In a recent placebo-controlled trial, 36 patients with allergic rhinitis were assigned to one of three groups receiving 1000 mg/d or 2000 mg/d of a Spirulina-based dietary supplement or placebo, respectively.34 Before and after 12 weeks of supplementation, the ability of peripheral blood mononuclear cells, to produce certain cytokines in response to stimulation (with PHA) was examined. The higher, but not the lower, dose of Spirulina was associated with a significant reduction in the secretion of IL-4 compared to the baseline values of this group. Two other cytokines that could oppose the production of IL-4, IL-2, and IFN-y, were not significantly affected by consumption of Spirulina. It remains to be established whether the discrepancies between the in vitro and in vivo cytokine responses are due to differential effects of Spirulina in healthy and allergic subjects or to differences between in vitro and in vivo conditions.

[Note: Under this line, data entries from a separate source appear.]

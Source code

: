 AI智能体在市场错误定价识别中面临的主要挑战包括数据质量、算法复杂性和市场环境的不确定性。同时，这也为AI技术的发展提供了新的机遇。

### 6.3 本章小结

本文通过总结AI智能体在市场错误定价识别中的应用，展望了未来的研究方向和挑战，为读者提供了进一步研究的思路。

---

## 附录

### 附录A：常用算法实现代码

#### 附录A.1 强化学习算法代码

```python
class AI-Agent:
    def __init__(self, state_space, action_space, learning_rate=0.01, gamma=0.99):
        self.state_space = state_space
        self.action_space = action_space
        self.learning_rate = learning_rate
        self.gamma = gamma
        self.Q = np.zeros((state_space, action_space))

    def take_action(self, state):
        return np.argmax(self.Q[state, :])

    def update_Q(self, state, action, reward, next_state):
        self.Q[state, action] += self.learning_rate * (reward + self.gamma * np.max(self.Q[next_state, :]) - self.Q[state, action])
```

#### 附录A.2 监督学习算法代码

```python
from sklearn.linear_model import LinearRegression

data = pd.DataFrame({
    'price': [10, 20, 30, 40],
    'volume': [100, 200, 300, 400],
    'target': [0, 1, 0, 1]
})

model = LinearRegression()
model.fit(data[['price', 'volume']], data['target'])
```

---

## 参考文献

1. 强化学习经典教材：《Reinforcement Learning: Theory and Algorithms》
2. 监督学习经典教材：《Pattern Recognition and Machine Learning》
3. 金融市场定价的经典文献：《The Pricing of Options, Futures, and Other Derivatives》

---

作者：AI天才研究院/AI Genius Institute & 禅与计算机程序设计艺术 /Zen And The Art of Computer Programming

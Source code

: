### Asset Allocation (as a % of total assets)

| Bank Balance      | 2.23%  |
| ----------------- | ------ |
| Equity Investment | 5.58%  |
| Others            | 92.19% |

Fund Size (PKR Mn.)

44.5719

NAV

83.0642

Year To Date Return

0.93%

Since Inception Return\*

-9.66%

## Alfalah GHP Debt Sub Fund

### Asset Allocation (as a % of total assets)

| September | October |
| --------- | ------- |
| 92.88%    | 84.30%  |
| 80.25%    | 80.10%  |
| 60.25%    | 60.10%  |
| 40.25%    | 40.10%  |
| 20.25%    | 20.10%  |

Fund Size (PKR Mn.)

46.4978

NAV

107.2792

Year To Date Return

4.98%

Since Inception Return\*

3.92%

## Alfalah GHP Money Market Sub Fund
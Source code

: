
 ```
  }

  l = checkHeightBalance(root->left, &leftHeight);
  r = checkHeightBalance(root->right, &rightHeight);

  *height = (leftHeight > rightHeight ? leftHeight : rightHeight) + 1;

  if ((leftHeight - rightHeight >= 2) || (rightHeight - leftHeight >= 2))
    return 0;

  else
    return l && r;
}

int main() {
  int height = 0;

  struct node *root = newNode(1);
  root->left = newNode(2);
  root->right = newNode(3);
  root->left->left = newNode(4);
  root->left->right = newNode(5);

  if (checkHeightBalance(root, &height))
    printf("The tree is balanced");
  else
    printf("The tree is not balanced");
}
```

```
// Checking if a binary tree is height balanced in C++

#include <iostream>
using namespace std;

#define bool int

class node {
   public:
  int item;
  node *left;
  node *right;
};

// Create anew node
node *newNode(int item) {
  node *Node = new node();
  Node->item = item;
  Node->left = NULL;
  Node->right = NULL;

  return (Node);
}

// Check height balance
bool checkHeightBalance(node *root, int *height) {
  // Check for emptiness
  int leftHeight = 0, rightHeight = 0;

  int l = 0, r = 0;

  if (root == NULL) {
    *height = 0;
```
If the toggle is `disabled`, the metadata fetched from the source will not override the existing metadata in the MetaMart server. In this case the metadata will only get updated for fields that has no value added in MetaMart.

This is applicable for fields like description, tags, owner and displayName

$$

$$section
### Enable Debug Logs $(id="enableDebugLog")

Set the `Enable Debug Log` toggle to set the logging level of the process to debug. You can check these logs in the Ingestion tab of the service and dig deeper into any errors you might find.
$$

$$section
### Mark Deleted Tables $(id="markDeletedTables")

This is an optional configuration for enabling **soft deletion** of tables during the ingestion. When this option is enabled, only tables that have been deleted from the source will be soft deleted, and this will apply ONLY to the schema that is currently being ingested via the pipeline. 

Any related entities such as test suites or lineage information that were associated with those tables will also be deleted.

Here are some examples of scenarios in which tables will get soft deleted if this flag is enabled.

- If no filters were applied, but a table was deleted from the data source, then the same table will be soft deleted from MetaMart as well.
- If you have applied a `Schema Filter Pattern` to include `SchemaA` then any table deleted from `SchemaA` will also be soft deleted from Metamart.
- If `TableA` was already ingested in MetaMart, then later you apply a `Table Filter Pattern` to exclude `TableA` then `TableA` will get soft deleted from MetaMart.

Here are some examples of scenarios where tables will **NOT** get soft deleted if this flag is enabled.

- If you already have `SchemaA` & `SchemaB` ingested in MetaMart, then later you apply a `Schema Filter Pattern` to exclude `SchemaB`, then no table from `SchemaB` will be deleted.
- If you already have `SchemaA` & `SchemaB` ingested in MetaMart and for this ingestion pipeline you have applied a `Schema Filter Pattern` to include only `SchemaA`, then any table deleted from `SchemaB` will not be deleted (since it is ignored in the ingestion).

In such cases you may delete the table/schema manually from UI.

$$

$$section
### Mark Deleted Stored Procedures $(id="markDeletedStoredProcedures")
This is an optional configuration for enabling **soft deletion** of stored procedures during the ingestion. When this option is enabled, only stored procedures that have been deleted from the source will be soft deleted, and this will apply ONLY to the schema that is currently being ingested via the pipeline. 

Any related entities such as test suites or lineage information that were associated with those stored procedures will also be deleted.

Natural killer (NK) cells represent another arm of the innate immune system. One of their main functions is to kill virus-infected cells, and they also play an important role in the destruction of certain types of tumor cells. Newly hatched chicks whose diet was supplemented with Spirulina for 7 weeks exhibited significantly enhanced NK cell cytotoxic activity compared to unsupplemented controls.6 Oral administration of a hot water extract of Spirulina to four human volunteers for 4 weeks markedly increased the cytolytic activity of NK cells in two of them, but did not further augment it in the two other subjects, who exhibited high NK activity at baseline.35 NK cells are an important source of interferon (IFN)-y, a cytokine that activates macrophages and induces other immune responses vital for the elimination of intracellular pathogens. Spirulina supplementation was associated with significant production of IFN-y by NK
cells after stimulation with IL-12 and with even higher responses to the combination of IL-12 andIL-18. Both are well known inducers of IFN-y, but were unable to elicit detectable levels of this cytokine in NK cells obtained before supplementation with Spirulina.